La deflagrazione, racconta lo stesso Ranucci, è stata così potente da scuotere l’intero quartiere e da danneggiare anche la casa accanto. Solo il caso ha evitato la tragedia: la figlia del giornalista era passata da lì appena venti minuti prima.
“Sono in auto con la scorta dei carabinieri e sto andando a denunciare quanto accaduto”, ha dichiarato il conduttore all’ANSA. “Con tutte le minacce che riceviamo, non è semplice risalire alla matrice.”
Sull’episodio indaga la Direzione Distrettuale Antimafia di Roma, che procede per danneggiamento aggravato dal metodo mafioso. Gli inquirenti, coordinati dal pm Carlo Villani e dall’aggiunto Ilaria Calò, stanno raccogliendo le prime informative di Digos e carabinieri, intervenuti insieme ai vigili del fuoco e alla scientifica.

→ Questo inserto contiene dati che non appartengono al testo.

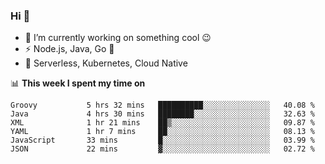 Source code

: ### Hi 👋

<!--
**nodejh/nodejh** is a ✨ _special_ ✨ repository because its `README.md` (this file) appears on your GitHub profile.

Here are some ideas to get you started:

- 🔭 I’m currently working on ...
- 🌱 I’m currently learning ...
- 👯 I’m looking to collaborate on ...
- 🤔 I’m looking for help with ...
- 💬 Ask me about ...
- 📫 How to reach me: ...
- 😄 Pronouns: ...
- ⚡ Fun fact: ...
-->

- 🔭 I’m currently working on something cool :wink:
- ⚡ Node.js, Java, Go :thought_balloon:
- 🤖 Serverless, Kubernetes, Cloud Native

📊 **This week I spent my time on**

<!--START_SECTION:waka-->

```text
Groovy           5 hrs 32 mins   ██████████░░░░░░░░░░░░░░░   40.08 %
Java             4 hrs 30 mins   ████████░░░░░░░░░░░░░░░░░   32.63 %
XML              1 hr 21 mins    ██▒░░░░░░░░░░░░░░░░░░░░░░   09.87 %
YAML             1 hr 7 mins     ██░░░░░░░░░░░░░░░░░░░░░░░   08.13 %
JavaScript       33 mins         █░░░░░░░░░░░░░░░░░░░░░░░░   03.99 %
JSON             22 mins         ▓░░░░░░░░░░░░░░░░░░░░░░░░   02.72 %
```

<!--END_SECTION:waka-->


<!--
:traffic_light: **Visitors**

![visitors](https://visitor-badge.glitch.me/badge?page_id=nodejh.nodejh)
-->
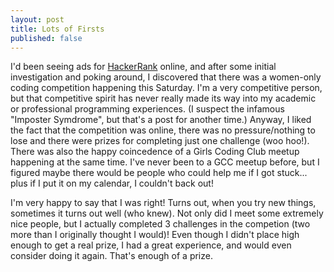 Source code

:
 ```yaml
---
layout: post
title: Lots of Firsts
published: false
---
```


I'd been seeing ads for [HackerRank](https://www.hackerrank.com/) online, and after some initial investigation and
poking around, I discovered that there was a women-only coding competition happening this Saturday. I'm a very
competitive person, but that competitive spirit has never really made its way into my academic or professional
programming experiences. (I suspect the infamous "Imposter Symdrome", but that's a post for another time.) Anyway, I
liked the fact that the competition was online, there was no pressure/nothing to lose and there were prizes for
completing just one challenge (woo hoo!). There was also the happy coincedence of a Girls Coding Club meetup happening
at the same time. I've never been to a GCC meetup before, but I figured maybe there would be people who could help me if
I got stuck... plus if I put it on my calendar, I couldn't back out!

I'm very happy to say that I was right! Turns out, when you try new things, sometimes it turns out well (who knew). Not only did I meet some extremely nice people, but I actually completed 3 challenges in the competion (two more than I originally thought I would)! Even though I didn't place high enough to get a real prize, I had a great experience, and would even consider doing it again. That's enough of a prize.
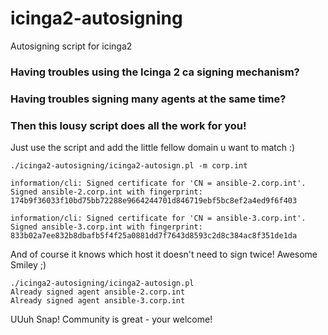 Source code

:# icinga2-autosigning
Autosigning script for icinga2 

### Having troubles using the Icinga 2 ca signing mechanism? 

### Having troubles signing many agents at the same time? 

### Then this lousy script does all the work for you! 

Just use the script and add the little fellow domain u want to match :) 
```
./icinga2-autosigning/icinga2-autosign.pl -m corp.int

information/cli: Signed certificate for 'CN = ansible-2.corp.int'.
Signed ansible-2.corp.int with fingerprint: 174b9f36033f10bd75bb72288e9664244701d846719ebf5bc8ef2a4ed9f6f403

information/cli: Signed certificate for 'CN = ansible-3.corp.int'.
Signed ansible-3.corp.int with fingerprint: 833b02a7ee832b8dbafb5f4f25a0881dd7f7643d8593c2d8c384ac8f351de1da
```

And of course it knows which host it doesn't need to sign twice! Awesome Smiley ;) 

```
./icinga2-autosigning/icinga2-autosign.pl
Already signed agent ansible-2.corp.int
Already signed agent ansible-3.corp.int
```

UUuh Snap! Community is great - your welcome!

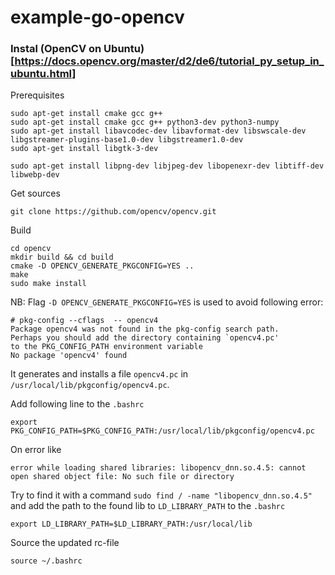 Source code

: # example-go-opencv
### Instal (OpenCV on Ubuntu)[https://docs.opencv.org/master/d2/de6/tutorial_py_setup_in_ubuntu.html]
Prerequisites
```
sudo apt-get install cmake gcc g++
sudo apt-get install cmake gcc g++ python3-dev python3-numpy 
sudo apt-get install libavcodec-dev libavformat-dev libswscale-dev libgstreamer-plugins-base1.0-dev libgstreamer1.0-dev
sudo apt-get install libgtk-3-dev

sudo apt-get install libpng-dev libjpeg-dev libopenexr-dev libtiff-dev libwebp-dev
```
Get sources
```
git clone https://github.com/opencv/opencv.git
```

Build
```
cd opencv
mkdir build && cd build
cmake -D OPENCV_GENERATE_PKGCONFIG=YES ..
make
sudo make install
```
NB: Flag `-D OPENCV_GENERATE_PKGCONFIG=YES` is used to avoid following error:
```
# pkg-config --cflags  -- opencv4
Package opencv4 was not found in the pkg-config search path.
Perhaps you should add the directory containing `opencv4.pc'
to the PKG_CONFIG_PATH environment variable
No package 'opencv4' found
```
It generates and installs a file `opencv4.pc` in `/usr/local/lib/pkgconfig/opencv4.pc`. 

Add following line to the `.bashrc`
```
export PKG_CONFIG_PATH=$PKG_CONFIG_PATH:/usr/local/lib/pkgconfig/opencv4.pc
```
On error like
```
error while loading shared libraries: libopencv_dnn.so.4.5: cannot open shared object file: No such file or directory
```
Try to find it with a command `sudo find / -name "libopencv_dnn.so.4.5"` and add the path to the found lib to `LD_LIBRARY_PATH` to the `.bashrc`
```
export LD_LIBRARY_PATH=$LD_LIBRARY_PATH:/usr/local/lib
```
Source the updated rc-file
```
source ~/.bashrc
```
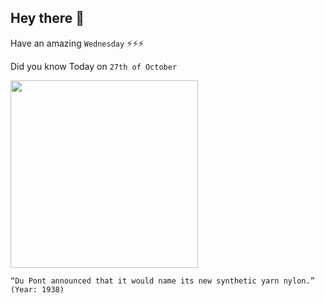 ## Hey there 👋
Have an amazing `Wednesday` ⚡⚡⚡

Did you know Today on `27th of October`
 
 [<img src="https://i.ytimg.com/vi/B_rbX17TZfs/maxresdefault.jpg" width="300" />](https://retronewser.com/2018/10/27/du-pont-names-new-synthetic-yarn-nylon-80-years-ago-onthisday-otd-oct-27-1938/) 
 ```
“Du Pont announced that it would name its new synthetic yarn nylon.” (Year: 1938)
```
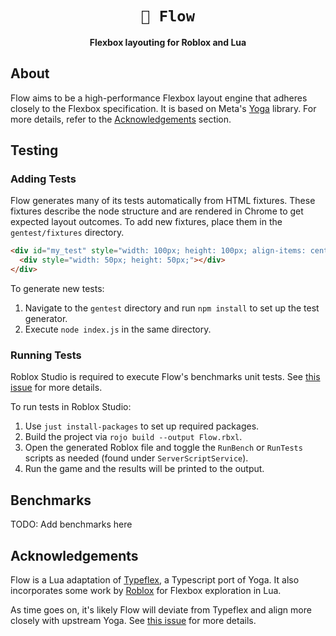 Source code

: <!-- Allow this file to not have a first line heading -->
<!-- markdownlint-disable-file MD041 no-emphasis-as-heading -->

<!-- inline html -->
<!-- markdownlint-disable-file MD033 -->

<div align="center">

# `🌊 Flow`

**Flexbox layouting for Roblox and Lua**

</div>

## About

Flow aims to be a high-performance Flexbox layout engine that adheres closely to the Flexbox specification. It is based
on Meta's [Yoga](https://github.com/facebook/yoga) library. For more details, refer to the
[Acknowledgements](#acknowledgements) section.

## Testing

### Adding Tests

Flow generates many of its tests automatically from HTML fixtures. These fixtures describe the node structure and are
rendered in Chrome to get expected layout outcomes. To add new fixtures, place them in the `gentest/fixtures` directory.

```html
<div id="my_test" style="width: 100px; height: 100px; align-items: center;">
  <div style="width: 50px; height: 50px;"></div>
</div>
```

To generate new tests:

1. Navigate to the `gentest` directory and run `npm install` to set up the test generator.
2. Execute `node index.js` in the same directory.

### Running Tests

Roblox Studio is required to execute Flow's benchmarks unit tests. See
[this issue](https://github.com/grilme99/Flow/issues/3) for more details.

To run tests in Roblox Studio:

1. Use `just install-packages` to set up required packages.
2. Build the project via `rojo build --output Flow.rbxl`.
3. Open the generated Roblox file and toggle the `RunBench` or `RunTests` scripts as needed (found under
   `ServerScriptService`).
4. Run the game and the results will be printed to the output.

## Benchmarks

TODO: Add benchmarks here

## Acknowledgements

Flow is a Lua adaptation of [Typeflex](https://github.com/dead/typeflex), a Typescript port of Yoga. It also
incorporates some work by [Roblox](https://www.roblox.com/) for Flexbox exploration in Lua.

As time goes on, it's likely Flow will deviate from Typeflex and align more closely with upstream Yoga. See
[this issue](https://github.com/grilme99/Flow/issues/2) for more details.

Ranucci, dieci anni sotto scorta e un clima di delegittimazione crescente
Non è la prima volta che il giornalista finisce nel mirino. Ranucci vive sotto scorta dal 2014, dopo le minacce di morte ricevute in seguito ad alcune inchieste legate a mafia e criminalità economica. Negli ultimi mesi aveva denunciato un “clima di isolamento e delegittimazione” e diversi episodi inquietanti: due proiettili P38 ritrovati davanti casa e pedinamenti di soggetti identificati dalla scorta.
La trasmissione Report, con un video pubblicato sui social, ha mostrato le immagini delle auto distrutte e sottolineato che l’esplosione “avrebbe potuto uccidere chi fosse passato in quel momento”.

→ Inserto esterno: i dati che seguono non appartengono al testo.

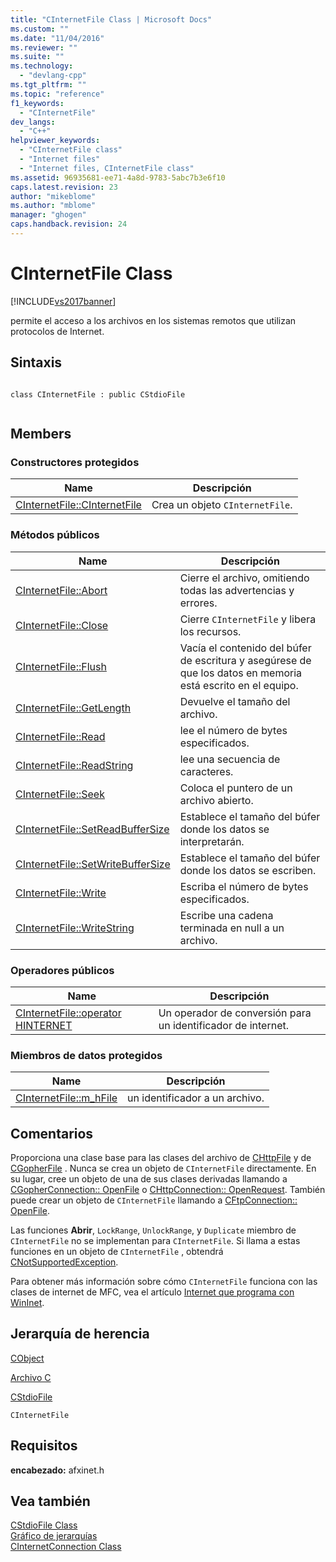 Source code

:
 ```yaml
---
title: "CInternetFile Class | Microsoft Docs"
ms.custom: ""
ms.date: "11/04/2016"
ms.reviewer: ""
ms.suite: ""
ms.technology: 
  - "devlang-cpp"
ms.tgt_pltfrm: ""
ms.topic: "reference"
f1_keywords: 
  - "CInternetFile"
dev_langs: 
  - "C++"
helpviewer_keywords: 
  - "CInternetFile class"
  - "Internet files"
  - "Internet files, CInternetFile class"
ms.assetid: 96935681-ee71-4a8d-9783-5abc7b3e6f10
caps.latest.revision: 23
author: "mikeblome"
ms.author: "mblome"
manager: "ghogen"
caps.handback.revision: 24
---
```

# CInternetFile Class
[!INCLUDE[vs2017banner](../../assembler/inline/includes/vs2017banner.md)]

permite el acceso a los archivos en los sistemas remotos que utilizan protocolos de Internet.  
  
## Sintaxis  
  
```  
  
class CInternetFile : public CStdioFile  
  
```  
  
## Members  
  
### Constructores protegidos  
  
|Name|Descripción|  
|----------|-----------------|  
|[CInternetFile::CInternetFile](../Topic/CInternetFile::CInternetFile.md)|Crea un objeto `CInternetFile`.|  
  
### Métodos públicos  
  
|Name|Descripción|  
|----------|-----------------|  
|[CInternetFile::Abort](../Topic/CInternetFile::Abort.md)|Cierre el archivo, omitiendo todas las advertencias y errores.|  
|[CInternetFile::Close](../Topic/CInternetFile::Close.md)|Cierre `CInternetFile` y libera los recursos.|  
|[CInternetFile::Flush](../Topic/CInternetFile::Flush.md)|Vacía el contenido del búfer de escritura y asegúrese de que los datos en memoria está escrito en el equipo.|  
|[CInternetFile::GetLength](../Topic/CInternetFile::GetLength.md)|Devuelve el tamaño del archivo.|  
|[CInternetFile::Read](../Topic/CInternetFile::Read.md)|lee el número de bytes especificados.|  
|[CInternetFile::ReadString](../Topic/CInternetFile::ReadString.md)|lee una secuencia de caracteres.|  
|[CInternetFile::Seek](../Topic/CInternetFile::Seek.md)|Coloca el puntero de un archivo abierto.|  
|[CInternetFile::SetReadBufferSize](../Topic/CInternetFile::SetReadBufferSize.md)|Establece el tamaño del búfer donde los datos se interpretarán.|  
|[CInternetFile::SetWriteBufferSize](../Topic/CInternetFile::SetWriteBufferSize.md)|Establece el tamaño del búfer donde los datos se escriben.|  
|[CInternetFile::Write](../Topic/CInternetFile::Write.md)|Escriba el número de bytes especificados.|  
|[CInternetFile::WriteString](../Topic/CInternetFile::WriteString.md)|Escribe una cadena terminada en null a un archivo.|  
  
### Operadores públicos  
  
|Name|Descripción|  
|----------|-----------------|  
|[CInternetFile::operator HINTERNET](../Topic/CInternetFile::operator%20HINTERNET.md)|Un operador de conversión para un identificador de internet.|  
  
### Miembros de datos protegidos  
  
|Name|Descripción|  
|----------|-----------------|  
|[CInternetFile::m\_hFile](../Topic/CInternetFile::m_hFile.md)|un identificador a un archivo.|  
  
## Comentarios  
 Proporciona una clase base para las clases del archivo de [CHttpFile](../../mfc/reference/chttpfile-class.md) y de [CGopherFile](../../mfc/reference/cgopherfile-class.md) .  Nunca se crea un objeto de `CInternetFile` directamente.  En su lugar, cree un objeto de una de sus clases derivadas llamando a [CGopherConnection:: OpenFile](../Topic/CGopherConnection::OpenFile.md) o [CHttpConnection:: OpenRequest](../Topic/CHttpConnection::OpenRequest.md).  También puede crear un objeto de `CInternetFile` llamando a [CFtpConnection:: OpenFile](../Topic/CFtpConnection::OpenFile.md).  
  
 Las funciones **Abrir**, `LockRange`, `UnlockRange`, y `Duplicate` miembro de `CInternetFile` no se implementan para `CInternetFile`.  Si llama a estas funciones en un objeto de `CInternetFile` , obtendrá [CNotSupportedException](../../mfc/reference/cnotsupportedexception-class.md).  
  
 Para obtener más información sobre cómo `CInternetFile` funciona con las clases de internet de MFC, vea el artículo [Internet que programa con WinInet](../../mfc/win32-internet-extensions-wininet.md).  
  
## Jerarquía de herencia  
 [CObject](../../mfc/reference/cobject-class.md)  
  
 [Archivo C](../../mfc/reference/cfile-class.md)  
  
 [CStdioFile](../../mfc/reference/cstdiofile-class.md)  
  
 `CInternetFile`  
  
## Requisitos  
 **encabezado:** afxinet.h  
  
## Vea también  
 [CStdioFile Class](../../mfc/reference/cstdiofile-class.md)   
 [Gráfico de jerarquías](../../mfc/hierarchy-chart.md)   
 [CInternetConnection Class](../../mfc/reference/cinternetconnection-class.md) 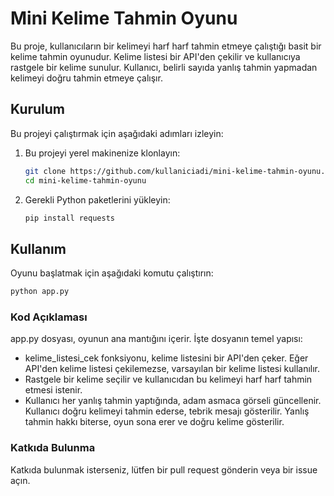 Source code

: # Mini Kelime Tahmin Oyunu

Bu proje, kullanıcıların bir kelimeyi harf harf tahmin etmeye çalıştığı basit bir kelime tahmin oyunudur. Kelime listesi bir API'den çekilir ve kullanıcıya rastgele bir kelime sunulur. Kullanıcı, belirli sayıda yanlış tahmin yapmadan kelimeyi doğru tahmin etmeye çalışır.

## Kurulum

Bu projeyi çalıştırmak için aşağıdaki adımları izleyin:

1. Bu projeyi yerel makinenize klonlayın:
    ```sh
    git clone https://github.com/kullaniciadi/mini-kelime-tahmin-oyunu.git
    cd mini-kelime-tahmin-oyunu
    ```

2. Gerekli Python paketlerini yükleyin:
    ```sh
    pip install requests
    ```

## Kullanım

Oyunu başlatmak için aşağıdaki komutu çalıştırın:
```sh
python app.py
```

### Kod Açıklaması
app.py dosyası, oyunun ana mantığını içerir. İşte dosyanın temel yapısı:

* kelime_listesi_cek fonksiyonu, kelime listesini bir API'den çeker. Eğer API'den kelime listesi çekilemezse, varsayılan bir kelime listesi kullanılır.
* Rastgele bir kelime seçilir ve kullanıcıdan bu kelimeyi harf harf tahmin etmesi istenir.
* Kullanıcı her yanlış tahmin yaptığında, adam asmaca görseli güncellenir.
Kullanıcı doğru kelimeyi tahmin ederse, tebrik mesajı gösterilir. Yanlış tahmin hakkı biterse, oyun sona erer ve doğru kelime gösterilir.

### Katkıda Bulunma
Katkıda bulunmak isterseniz, lütfen bir pull request gönderin veya bir issue açın.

Reazioni politiche: “Un attacco vile alla libertà di stampa”
L’attentato ha suscitato reazioni immediate e trasversali dal mondo politico.
Il ministro della Difesa Guido Crosetto ha parlato di “un gesto vile e inaccettabile, che colpisce la libertà stessa di informazione”.
La premier Giorgia Meloni ha espresso “piena solidarietà e ferma condanna per un grave atto intimidatorio”, ribadendo che “la libertà e l’indipendenza dell’informazione sono valori irrinunciabili della democrazia”.
Anche i vicepremier Matteo Salvini e Antonio Tajani hanno espresso solidarietà, definendo l’episodio “di una gravità inaudita”. Il ministro dell’Interno Matteo Piantedosi ha annunciato il rafforzamento delle misure di protezione per il giornalista e la sua famiglia, assicurando “il massimo impegno per individuare i responsabili”.
Dal fronte dell’opposizione, la segretaria del Partito Democratico Elly Schlein ha parlato di “attentato alla democrazia e alla libertà di informazione”, chiedendo “una reazione compatta delle istituzioni contro ogni intimidazione al giornalismo d’inchiesta”.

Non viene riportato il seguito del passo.